GAUCHE DÉMOCRATIQUE & SOCIALE

Le social au cœur À Gauche

Après une expérience riche et douleureuse, repartir d'un bon pied

Les deux derniers mois de l'année

2006 auront été vécus douloureusement

par des couches assez importantes

de militants. L'investiture

de Ségolène Royal par le Ps,

malgré tout ce qui avait pu être

constaté et dit sur son orientation

droitière, se voulant au dessus des

classes et des partis, aggravée encore

par le fait que Dsk est arrivé

en deuxième place, fut un premier

coup.

Elle fut suivie de manière prévisible

par le conflit entre le Pcf et

les collectifs antilibéraux issus de

la campagne du Non de gauche au

référendum de 2005 et l'absence,

de ce côté-là, de candidature unitaire.

A ce sujet il faut noter comme un fait

politique important la "rumeur" qui

se produisit alors à propos d'une

candidature de J.L. Mélenchon. Sans

possibilité réelle de se concrétiser,

elle attestait cependant d'une réalité

politique : une candidature socialiste

authentique aurait eu, dans ces présidentielles,

aprés la victoire du Non

et le mouvement contre le Cpe, la

capacité de gagner - au premier et au

second tour.
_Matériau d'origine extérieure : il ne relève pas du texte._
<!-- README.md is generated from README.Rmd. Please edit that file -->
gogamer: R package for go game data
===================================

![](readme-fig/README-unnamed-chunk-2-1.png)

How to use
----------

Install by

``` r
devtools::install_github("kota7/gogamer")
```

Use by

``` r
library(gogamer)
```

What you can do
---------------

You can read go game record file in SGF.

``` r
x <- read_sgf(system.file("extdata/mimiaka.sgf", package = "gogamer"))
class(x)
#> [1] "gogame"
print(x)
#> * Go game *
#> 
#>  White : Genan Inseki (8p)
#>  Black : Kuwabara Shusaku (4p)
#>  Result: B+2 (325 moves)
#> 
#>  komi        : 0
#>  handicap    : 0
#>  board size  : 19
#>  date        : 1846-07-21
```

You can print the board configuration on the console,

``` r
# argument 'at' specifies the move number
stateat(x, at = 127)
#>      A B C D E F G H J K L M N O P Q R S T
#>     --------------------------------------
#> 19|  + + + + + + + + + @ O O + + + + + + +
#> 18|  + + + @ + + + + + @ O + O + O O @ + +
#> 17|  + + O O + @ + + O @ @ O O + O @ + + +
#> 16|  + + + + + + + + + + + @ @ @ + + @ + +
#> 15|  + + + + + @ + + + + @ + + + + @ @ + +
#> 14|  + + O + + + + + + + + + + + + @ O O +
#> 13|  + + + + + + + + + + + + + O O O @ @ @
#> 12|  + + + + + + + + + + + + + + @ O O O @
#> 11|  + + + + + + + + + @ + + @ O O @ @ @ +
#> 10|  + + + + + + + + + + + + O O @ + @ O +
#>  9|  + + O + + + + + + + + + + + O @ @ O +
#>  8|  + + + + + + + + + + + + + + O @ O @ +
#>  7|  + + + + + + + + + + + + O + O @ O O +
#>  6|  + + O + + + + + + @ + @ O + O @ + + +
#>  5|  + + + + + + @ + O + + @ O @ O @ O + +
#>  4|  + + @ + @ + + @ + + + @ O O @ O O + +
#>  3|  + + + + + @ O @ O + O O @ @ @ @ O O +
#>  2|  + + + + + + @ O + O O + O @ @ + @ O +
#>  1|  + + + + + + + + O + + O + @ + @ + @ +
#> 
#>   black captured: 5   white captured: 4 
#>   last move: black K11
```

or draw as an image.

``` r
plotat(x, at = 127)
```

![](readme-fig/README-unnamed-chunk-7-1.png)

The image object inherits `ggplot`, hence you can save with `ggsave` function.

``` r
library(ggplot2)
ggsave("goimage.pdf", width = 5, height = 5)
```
L'intéressé se trouvait

au centre de cette "rumeur" un peu

par défaut, car sa propre orientation

combinant participation à la synthèse

du congrés du Mans dans le

Ps, et alliance avec le Pcf à l'extérieur

du Ps, ne le plaçait pas dans la

capacité réelle de jouer un tel rôle,

mais ceci interpelle en fait tous les

courants de la gauche du Ps, à commencer

par Fm-D&s, sur notre bilan

des deux dernières années.

L'ironie envers ceux qui, après avoir

dit pis que pendre de Ségolène

Royal, se retrouvent au final en position

de voter pour elle et cela dés le

premier tour, n'est pas de mise, car

ils représentent un espoir déçu qui a

été largement ressenti et partagé

dans de nombreuses couches militantes,

et qui reste porteur d'avenir -

un désir d'avenir tout ce qu'il y a de

plus authentique, en fait !

Battre la droite, sans illusions

Cependant, il ne faut pas confondre

l'état-d'esprit de couches militantes

aussi larges et importantes soit-elles,

et l'état-d'esprit des "masses" plus

larges encore du peuple de gauche,

du salariat, de la classe ouvrière, de

la jeunesse, dans ce pays. Celles-ci

n'ont pas à la bouche le goût de la

défaite qui a plus ou moins troublé

nos milieux militants ces dernières

semaines. Elles veulent battre la

droite, chasser Chirac et barrer la

route à Sarkozy. D'autre part elles ne

sont absolument pas séduites par la

rhétorique et l'imagerie de la campagne

officielle de Ségolène Royal,

et à cet égard le mouvement d'opinion

que l'on connaît dans le Parti

socialiste n'existe pas dans la population.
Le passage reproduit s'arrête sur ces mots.